Energy Department teams up with Bill Gates to move mini-nuclear plants to market

Quote:
The Energy Department is participating in major push with electric utility Southern and a company founded by Microsoft founder Bill Gates to develop small nuclear power reactors that are less expensive and more efficient than their much larger cousins.

“Molten salt reactors are getting a reboot,” the Energy Department tweeted late Wednesday, offering a schematic of a battery-like power plant module that “could power America's energy.”

On Thursday, the nuclear industry showed its support for the effort.
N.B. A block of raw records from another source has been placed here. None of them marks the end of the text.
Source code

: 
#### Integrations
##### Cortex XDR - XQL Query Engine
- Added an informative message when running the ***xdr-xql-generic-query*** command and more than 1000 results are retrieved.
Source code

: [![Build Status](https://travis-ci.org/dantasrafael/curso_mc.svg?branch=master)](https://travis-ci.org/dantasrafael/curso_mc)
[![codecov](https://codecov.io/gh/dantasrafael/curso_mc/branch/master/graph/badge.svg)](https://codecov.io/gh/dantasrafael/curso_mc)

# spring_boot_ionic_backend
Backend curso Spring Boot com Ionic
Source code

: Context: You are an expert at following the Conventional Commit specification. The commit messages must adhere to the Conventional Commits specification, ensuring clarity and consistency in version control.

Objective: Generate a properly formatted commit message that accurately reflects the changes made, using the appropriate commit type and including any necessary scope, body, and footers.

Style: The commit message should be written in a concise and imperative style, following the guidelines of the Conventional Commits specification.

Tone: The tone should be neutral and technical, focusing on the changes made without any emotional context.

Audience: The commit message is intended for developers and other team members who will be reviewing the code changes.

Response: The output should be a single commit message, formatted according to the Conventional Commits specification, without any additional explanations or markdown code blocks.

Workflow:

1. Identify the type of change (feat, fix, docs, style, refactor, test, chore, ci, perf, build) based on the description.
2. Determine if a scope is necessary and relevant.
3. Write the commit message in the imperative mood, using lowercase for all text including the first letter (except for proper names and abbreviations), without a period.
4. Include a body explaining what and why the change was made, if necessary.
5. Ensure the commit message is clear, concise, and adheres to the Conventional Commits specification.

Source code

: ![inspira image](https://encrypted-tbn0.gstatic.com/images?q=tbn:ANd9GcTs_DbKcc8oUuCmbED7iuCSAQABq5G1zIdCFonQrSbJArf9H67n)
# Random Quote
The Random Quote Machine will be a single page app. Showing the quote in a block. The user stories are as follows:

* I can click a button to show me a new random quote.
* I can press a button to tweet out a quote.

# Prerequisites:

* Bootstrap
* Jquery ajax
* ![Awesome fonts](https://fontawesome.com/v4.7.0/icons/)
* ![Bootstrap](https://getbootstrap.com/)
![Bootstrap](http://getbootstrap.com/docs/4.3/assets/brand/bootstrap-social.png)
The new nuclear reactors "could be the energy systems of the future" as companies like TerraPower, backed by Gates, are working to build design and build them, the Nuclear Energy Institute tweeted.


There's quite the discussion about this over at Slashdot.
https://hardware.slashdot.org/story/18/ ... r-reactors

The people are are largely computer geeks and IT nerds and this got their attention because Bill Gates is involved. There seems to be a heavy bias for wind and solar power among the moderators, editors, and commenters but this time seems different. There seems to be more people defending nuclear power this time than in the past. Maybe, again, because Bill Gates is involved and he has his fans among the people there. I'm guessing that a lot of people there are in college now or recently graduated, young but old enough to vote. If this is indicative of how the next generation feels on nuclear power then the future looks bright.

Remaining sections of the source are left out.